Written and illustrated by Allennita  C. Cooks


Grandfather Tree is a simple book that makes quite a statement. The author has spent many years reading to and working with young children. She has also written skits, poems and short stories and is a member of the Florida Writer’s Association. This book is her first attempt at illustration; it succeeds because the simplicity of color and image works well with the succinct but powerful text.

An unnamed young boy and his dog are walking through the forest. He encounters a tree that reminds him of his grandfather who is strong and tall. He asks the tree, “Do you think of me?” He thinks of his life before as a baby and asks the tree if it remembers that part of its life.. He ponders about what life will be like when he grows up and asks if the tree would miss him coming to play with it.
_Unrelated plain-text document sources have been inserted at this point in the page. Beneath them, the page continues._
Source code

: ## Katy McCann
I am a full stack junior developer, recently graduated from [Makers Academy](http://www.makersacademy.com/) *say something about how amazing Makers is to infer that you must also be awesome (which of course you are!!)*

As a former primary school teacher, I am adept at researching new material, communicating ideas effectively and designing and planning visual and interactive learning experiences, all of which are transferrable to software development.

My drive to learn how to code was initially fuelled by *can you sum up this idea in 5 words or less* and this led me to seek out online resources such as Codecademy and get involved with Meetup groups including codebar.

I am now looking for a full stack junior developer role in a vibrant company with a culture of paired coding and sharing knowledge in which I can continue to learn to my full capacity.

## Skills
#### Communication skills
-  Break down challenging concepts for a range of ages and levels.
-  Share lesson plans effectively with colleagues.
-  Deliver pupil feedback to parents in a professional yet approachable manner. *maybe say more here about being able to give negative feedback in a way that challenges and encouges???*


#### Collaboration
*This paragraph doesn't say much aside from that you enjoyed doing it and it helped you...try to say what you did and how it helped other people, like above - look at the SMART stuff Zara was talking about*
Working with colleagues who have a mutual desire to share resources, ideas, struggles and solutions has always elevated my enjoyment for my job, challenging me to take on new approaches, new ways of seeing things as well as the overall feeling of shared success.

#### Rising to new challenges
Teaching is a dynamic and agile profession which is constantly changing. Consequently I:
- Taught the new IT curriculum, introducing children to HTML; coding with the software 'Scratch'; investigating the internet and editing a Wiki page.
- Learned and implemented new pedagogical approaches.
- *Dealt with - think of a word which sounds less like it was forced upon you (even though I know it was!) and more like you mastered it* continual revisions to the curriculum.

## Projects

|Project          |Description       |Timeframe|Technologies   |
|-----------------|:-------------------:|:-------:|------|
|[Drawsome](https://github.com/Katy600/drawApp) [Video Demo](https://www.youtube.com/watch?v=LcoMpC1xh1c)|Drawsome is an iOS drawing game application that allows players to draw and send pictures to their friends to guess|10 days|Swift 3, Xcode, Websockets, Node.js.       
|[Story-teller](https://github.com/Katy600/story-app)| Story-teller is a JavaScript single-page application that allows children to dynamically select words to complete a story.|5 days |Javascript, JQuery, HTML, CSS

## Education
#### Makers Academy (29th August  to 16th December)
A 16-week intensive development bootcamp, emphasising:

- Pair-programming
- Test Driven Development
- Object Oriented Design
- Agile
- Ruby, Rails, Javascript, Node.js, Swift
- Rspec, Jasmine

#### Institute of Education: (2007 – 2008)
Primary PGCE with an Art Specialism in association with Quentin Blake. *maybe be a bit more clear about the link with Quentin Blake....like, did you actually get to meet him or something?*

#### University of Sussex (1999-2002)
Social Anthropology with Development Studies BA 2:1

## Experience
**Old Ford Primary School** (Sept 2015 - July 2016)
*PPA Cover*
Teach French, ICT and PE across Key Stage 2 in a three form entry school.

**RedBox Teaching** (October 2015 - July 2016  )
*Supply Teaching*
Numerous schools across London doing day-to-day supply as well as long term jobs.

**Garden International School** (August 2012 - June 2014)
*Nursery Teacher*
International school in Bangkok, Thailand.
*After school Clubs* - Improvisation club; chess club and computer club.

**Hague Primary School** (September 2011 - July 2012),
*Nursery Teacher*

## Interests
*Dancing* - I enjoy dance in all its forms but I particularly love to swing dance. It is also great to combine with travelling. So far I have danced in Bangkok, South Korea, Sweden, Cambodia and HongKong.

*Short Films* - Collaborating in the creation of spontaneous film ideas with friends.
The boy expresses his fear of thunder and lightning and wonders if the tree is also afraid. Then he talks about the seasons using age appropriate analogies: the tree’s dropping leaves are compared to his hairs falling down when he gets his hair cut. He expresses his doubts to the tree. The boy wants to believe that this tree will always be there for him even when he grows old. However, he is unsure and afraid because he does not know what the future holds in store for him.

Throughout the story, the author integrates the boy’s thoughts into the story by showing a picture of what he is imagining and thinking in a bubble next to the tree. The facial expression of the tree changes as the story unfolds as well.

The author believes the book appropriate for ages four through ten. The simple pictures and the fact that there is only one rhyming line on each page make the story easy to follow. Older children will recognize the deeper layers of meaning in the story. The book is beautifully and lovingly done. Grandparents especially will want to include this book in their library.